Le programme tombe, selon lui, à point nommé, voir un peu trop tard.

« Pendant plusieurs années, je disais aux banques qu’elles ne faisaient pas leur boulot. Les banques marocaines, c’était tout sauf des banques. C’était des caisses d’épargne. Elles prêtaient aux grandes entreprises, mais ne jouaient pas véritablement leur rôle de financement de l’économie », lance Ludovic Subran.

Et ce n’étaient pas faute de capacité, ajoute-t-il, mais de volonté. « Si les banques étaient capables de sortir si vite leurs offres, c’est qu’elles pouvaient le faire plus tôt. Il fallait une impulsion extérieure forte et un partage des risques pour les pousser à le faire… ».

(Voir à partir de la 44ème minute)

Pour l’économiste en chef d’Allianz, le vrai sujet n’est pas l’argent ou le décaissement du crédit. Mais l’accompagnement des entrepreneurs.

« Les banques, pour des raisons de coût, n’avaient aucune envie de passer du temps avec les gens, de leur expliquer, de les revoir… ».

Le programme Intelaka fait justement de l’accompagnement une priorité. Un accompagnement qui sera assuré, entre autres, par les banques.

« Cela montre que le Maroc a compris l’esprit du temps. Il y a 15 ans, on aurait créé une grande agence nationale pour la promotion et l’accès au crédit des TPME. Aujourd’hui, l’idée c’est d’influencer les acteurs du secteur privé. Cela montre qu’on est dans un niveau d’exigence élevé… ».

« La concurrence entre banques se jouera sur l’accompagnement »

L’accompagnement sera également décisif, pense M. Subran, dans la durabilité du programme. Et sera le facteur déterminant dans la compétition entre banques.

« Celle qui proposera le meilleur accompagnent gagnera. Le crédit est facile à donner. Mais le plus difficile c’est l’accompagnement des entrepreneurs. Ce programme va peut être révéler qui parmi les banques marocaines sont les mieux armées pour la clientèle entreprise ».

L’accompagnement, c’est ce qui permettra également d’éviter les grosses ardoises, selon l’économiste en chef d’Allianz.

« Les banques qui vont vouloir décaisser pour décaisser, sans accompagner les gens, vont être très vite confrontées à des impayés. Et vont devoir arrêter. Sauf qu’elles ne le peuvent pas et seront obligées de reprendre puisque ce programme est fait pour durer dans le temps. La pire maladie qui peut arriver, c’est le stop and go », explique-t-il.

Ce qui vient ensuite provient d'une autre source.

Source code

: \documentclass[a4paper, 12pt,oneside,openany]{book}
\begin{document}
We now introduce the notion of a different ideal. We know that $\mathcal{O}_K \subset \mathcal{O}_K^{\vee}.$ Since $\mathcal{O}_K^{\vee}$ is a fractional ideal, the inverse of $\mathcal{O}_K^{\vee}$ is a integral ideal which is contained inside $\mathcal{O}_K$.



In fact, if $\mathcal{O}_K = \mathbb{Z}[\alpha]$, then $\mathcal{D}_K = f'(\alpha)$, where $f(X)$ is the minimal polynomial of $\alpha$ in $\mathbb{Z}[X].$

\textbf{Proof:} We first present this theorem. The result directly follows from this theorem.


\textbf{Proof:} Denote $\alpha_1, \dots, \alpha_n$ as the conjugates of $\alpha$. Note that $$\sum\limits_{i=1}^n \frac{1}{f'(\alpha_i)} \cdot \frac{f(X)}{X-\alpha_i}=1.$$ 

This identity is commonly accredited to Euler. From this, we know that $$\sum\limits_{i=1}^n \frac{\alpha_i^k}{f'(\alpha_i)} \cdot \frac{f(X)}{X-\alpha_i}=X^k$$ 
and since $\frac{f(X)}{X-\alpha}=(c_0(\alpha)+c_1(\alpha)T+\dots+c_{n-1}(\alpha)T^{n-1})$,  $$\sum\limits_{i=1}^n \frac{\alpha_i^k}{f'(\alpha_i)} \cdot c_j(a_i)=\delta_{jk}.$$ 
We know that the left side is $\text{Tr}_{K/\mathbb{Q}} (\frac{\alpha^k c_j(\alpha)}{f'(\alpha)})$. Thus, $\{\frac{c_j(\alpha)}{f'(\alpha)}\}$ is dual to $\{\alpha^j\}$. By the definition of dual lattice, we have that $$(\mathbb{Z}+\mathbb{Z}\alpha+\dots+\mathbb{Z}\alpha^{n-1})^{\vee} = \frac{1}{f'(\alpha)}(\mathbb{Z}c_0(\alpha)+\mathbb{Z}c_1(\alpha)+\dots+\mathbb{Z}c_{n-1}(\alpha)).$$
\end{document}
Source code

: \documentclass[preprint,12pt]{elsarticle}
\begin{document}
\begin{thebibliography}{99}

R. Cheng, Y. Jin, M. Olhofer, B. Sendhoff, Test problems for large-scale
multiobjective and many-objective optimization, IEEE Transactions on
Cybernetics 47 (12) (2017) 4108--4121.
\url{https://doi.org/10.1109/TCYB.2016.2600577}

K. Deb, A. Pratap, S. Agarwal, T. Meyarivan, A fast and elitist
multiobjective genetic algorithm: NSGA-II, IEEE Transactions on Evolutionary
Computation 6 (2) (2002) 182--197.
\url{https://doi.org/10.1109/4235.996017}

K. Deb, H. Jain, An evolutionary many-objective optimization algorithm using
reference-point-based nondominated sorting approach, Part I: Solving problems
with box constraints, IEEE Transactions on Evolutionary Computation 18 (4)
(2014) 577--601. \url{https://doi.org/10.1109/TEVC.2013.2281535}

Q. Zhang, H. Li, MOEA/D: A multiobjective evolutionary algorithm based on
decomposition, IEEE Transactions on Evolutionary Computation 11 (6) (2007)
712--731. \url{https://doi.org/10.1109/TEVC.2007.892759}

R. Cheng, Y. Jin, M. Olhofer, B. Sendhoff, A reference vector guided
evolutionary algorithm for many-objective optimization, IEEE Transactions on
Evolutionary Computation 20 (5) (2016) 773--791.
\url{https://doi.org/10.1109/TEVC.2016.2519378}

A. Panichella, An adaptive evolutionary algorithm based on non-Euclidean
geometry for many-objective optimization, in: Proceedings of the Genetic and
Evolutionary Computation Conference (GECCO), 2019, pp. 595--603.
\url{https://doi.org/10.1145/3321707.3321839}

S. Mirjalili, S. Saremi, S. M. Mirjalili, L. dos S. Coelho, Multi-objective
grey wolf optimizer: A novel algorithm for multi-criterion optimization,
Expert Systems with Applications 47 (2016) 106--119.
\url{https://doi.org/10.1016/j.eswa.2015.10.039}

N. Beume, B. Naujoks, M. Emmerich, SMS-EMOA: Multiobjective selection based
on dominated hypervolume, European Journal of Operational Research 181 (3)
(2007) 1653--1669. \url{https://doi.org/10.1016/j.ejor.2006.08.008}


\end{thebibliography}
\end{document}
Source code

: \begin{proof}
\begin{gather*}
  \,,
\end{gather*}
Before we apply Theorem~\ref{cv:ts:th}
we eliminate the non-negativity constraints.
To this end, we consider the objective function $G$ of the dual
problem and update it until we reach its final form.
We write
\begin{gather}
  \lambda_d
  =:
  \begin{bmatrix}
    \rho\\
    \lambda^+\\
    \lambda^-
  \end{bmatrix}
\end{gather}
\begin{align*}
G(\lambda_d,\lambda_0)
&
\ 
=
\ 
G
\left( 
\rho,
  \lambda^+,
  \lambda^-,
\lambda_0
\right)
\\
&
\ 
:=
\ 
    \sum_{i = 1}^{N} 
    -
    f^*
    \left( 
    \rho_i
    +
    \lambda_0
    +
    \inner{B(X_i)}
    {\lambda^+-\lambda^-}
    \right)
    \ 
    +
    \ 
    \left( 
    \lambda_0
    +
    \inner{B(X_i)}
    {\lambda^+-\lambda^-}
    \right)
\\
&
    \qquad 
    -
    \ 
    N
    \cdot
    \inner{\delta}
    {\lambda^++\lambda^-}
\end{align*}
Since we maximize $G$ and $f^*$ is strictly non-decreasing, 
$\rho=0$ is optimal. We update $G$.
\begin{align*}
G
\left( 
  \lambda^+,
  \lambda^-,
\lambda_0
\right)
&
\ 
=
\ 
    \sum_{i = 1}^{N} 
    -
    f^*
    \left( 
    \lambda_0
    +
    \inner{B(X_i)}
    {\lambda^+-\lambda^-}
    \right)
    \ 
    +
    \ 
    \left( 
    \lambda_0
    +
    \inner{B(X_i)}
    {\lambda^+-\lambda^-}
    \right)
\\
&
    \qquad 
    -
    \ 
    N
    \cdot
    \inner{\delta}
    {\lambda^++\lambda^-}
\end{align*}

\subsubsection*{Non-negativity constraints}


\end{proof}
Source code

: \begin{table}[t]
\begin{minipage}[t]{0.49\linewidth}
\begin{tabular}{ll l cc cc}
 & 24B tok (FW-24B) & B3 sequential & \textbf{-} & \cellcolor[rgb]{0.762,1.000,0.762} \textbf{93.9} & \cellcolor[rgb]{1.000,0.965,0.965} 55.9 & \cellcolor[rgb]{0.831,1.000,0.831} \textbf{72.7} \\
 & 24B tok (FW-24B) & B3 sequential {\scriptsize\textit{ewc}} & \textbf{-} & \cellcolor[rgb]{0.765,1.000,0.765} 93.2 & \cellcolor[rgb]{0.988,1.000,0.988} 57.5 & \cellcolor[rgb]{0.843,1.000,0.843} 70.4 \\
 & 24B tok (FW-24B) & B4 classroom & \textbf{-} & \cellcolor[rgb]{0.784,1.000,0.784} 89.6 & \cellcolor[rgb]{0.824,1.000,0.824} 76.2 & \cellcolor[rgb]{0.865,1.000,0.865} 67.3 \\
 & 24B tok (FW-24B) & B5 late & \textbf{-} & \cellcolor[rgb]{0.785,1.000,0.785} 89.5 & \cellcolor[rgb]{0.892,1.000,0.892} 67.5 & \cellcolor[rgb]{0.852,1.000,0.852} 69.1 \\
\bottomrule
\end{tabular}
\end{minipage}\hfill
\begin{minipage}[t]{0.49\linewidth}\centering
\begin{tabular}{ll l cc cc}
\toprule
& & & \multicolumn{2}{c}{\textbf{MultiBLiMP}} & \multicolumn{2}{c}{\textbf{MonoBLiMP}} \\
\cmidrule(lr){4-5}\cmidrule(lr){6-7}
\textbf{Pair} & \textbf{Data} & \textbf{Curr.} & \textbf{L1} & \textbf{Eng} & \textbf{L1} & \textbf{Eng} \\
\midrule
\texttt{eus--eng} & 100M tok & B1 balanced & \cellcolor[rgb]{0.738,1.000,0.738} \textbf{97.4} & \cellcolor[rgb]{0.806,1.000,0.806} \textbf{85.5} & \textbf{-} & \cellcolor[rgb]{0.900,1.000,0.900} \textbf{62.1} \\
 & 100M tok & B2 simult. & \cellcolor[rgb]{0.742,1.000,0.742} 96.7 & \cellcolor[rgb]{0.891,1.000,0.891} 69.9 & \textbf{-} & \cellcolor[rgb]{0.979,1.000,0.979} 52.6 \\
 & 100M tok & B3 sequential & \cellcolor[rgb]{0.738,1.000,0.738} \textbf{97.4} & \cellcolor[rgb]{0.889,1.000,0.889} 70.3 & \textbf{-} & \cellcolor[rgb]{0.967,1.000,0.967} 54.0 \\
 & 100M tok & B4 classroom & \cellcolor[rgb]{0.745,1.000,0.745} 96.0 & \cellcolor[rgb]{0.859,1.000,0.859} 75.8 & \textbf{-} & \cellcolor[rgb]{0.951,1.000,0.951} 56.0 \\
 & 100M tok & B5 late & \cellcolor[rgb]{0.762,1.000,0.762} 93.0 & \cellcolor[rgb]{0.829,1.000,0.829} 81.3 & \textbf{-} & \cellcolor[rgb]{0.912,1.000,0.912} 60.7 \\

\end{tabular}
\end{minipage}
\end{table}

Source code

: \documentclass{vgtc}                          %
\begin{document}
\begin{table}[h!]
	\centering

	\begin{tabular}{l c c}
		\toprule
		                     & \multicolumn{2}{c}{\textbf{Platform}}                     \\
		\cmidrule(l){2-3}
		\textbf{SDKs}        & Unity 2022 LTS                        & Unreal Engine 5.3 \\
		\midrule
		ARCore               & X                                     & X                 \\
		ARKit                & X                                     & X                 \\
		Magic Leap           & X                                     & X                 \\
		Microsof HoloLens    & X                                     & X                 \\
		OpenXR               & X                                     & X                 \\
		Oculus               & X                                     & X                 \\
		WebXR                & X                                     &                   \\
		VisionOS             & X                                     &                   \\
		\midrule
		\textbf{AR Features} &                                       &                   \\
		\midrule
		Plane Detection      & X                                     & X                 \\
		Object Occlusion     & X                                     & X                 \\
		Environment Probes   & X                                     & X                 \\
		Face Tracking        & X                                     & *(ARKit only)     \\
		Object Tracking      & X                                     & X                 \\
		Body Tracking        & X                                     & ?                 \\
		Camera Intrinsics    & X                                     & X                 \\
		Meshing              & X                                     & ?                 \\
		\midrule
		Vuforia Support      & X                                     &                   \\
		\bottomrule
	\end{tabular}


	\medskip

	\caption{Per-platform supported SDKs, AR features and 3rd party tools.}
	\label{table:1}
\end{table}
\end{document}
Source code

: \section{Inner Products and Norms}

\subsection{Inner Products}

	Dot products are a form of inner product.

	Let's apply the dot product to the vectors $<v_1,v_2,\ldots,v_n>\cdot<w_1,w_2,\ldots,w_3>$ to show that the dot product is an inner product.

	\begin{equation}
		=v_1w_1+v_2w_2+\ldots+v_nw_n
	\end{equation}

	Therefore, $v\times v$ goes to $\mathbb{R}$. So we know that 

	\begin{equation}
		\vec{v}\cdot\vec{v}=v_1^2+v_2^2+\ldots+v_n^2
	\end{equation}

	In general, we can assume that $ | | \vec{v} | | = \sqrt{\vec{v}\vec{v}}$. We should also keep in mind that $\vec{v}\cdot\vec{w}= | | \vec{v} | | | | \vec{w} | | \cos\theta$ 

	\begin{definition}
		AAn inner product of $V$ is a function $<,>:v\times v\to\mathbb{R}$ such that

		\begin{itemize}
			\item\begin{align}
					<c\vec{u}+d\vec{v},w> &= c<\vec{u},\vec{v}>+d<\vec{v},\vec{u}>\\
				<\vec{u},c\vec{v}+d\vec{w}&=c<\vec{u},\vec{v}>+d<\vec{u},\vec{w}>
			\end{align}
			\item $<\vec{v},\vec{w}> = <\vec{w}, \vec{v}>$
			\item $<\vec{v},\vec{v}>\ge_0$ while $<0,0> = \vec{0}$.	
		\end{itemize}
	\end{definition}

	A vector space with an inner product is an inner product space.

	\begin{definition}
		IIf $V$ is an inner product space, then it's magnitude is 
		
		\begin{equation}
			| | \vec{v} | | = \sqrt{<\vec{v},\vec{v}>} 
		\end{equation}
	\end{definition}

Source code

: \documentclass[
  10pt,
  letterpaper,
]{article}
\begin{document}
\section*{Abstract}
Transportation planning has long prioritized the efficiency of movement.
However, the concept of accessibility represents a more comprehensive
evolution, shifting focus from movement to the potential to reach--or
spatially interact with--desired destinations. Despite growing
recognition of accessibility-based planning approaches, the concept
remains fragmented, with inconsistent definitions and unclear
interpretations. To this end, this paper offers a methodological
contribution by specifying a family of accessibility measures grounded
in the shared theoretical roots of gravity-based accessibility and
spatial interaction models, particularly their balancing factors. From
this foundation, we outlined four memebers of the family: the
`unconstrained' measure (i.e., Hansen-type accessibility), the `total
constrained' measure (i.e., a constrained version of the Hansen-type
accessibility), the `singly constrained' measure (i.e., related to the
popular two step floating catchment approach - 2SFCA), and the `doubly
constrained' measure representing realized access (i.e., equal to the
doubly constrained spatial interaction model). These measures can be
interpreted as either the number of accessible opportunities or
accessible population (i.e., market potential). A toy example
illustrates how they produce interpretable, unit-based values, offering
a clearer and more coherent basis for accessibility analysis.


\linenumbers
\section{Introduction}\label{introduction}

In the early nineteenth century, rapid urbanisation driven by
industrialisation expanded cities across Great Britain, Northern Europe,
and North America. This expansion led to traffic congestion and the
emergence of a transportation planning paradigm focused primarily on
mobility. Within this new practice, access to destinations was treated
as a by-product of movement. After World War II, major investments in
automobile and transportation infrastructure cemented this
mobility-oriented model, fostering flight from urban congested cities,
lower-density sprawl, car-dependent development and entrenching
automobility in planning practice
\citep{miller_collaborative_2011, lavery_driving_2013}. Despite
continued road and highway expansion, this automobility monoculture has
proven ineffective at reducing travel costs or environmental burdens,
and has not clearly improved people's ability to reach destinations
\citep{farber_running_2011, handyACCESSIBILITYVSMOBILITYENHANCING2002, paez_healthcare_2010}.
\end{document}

« Les taux restent chers au Maroc »

Le programme Intelaka a prévu des taux historiquement bas : un taux général de 2%, couplé à un taux spécifique de 1,75% pour le monde rural.

« Ce niveau est intéressant, mais il est plafonné à un certain montant. Dès que vous dépasser le plafond, vous tombez dans les taux normaux, qui sont relativement chers. Il faut donc absolument gérer les effets de seuil : après le 2%, il ne faut pas passer directement à 4,5% par exemple, mais lisser les taux sur le temps. Sinon, les entreprises qui bénéficient aujourd’hui du programme vont venir prendre leur chèque, sans forcément aller jusqu’au bout…», explique-t-il

Le programme aura dans tous les cas des effets positifs, ajoute l’économiste, qu’il faudra chiffrer par la site par des études d’impact.

Ludovic Subran évoque également un effet « acculturation » qui sera bénéfique. « Il y a énormément d’entrepreneurs qui auraient pu avoir accès au financement, mais qui s’autocensurent. Avec ce programme, et la communication qui est faite autour, il y aura un effet acculturation par rapport au crédit, c’est positif ».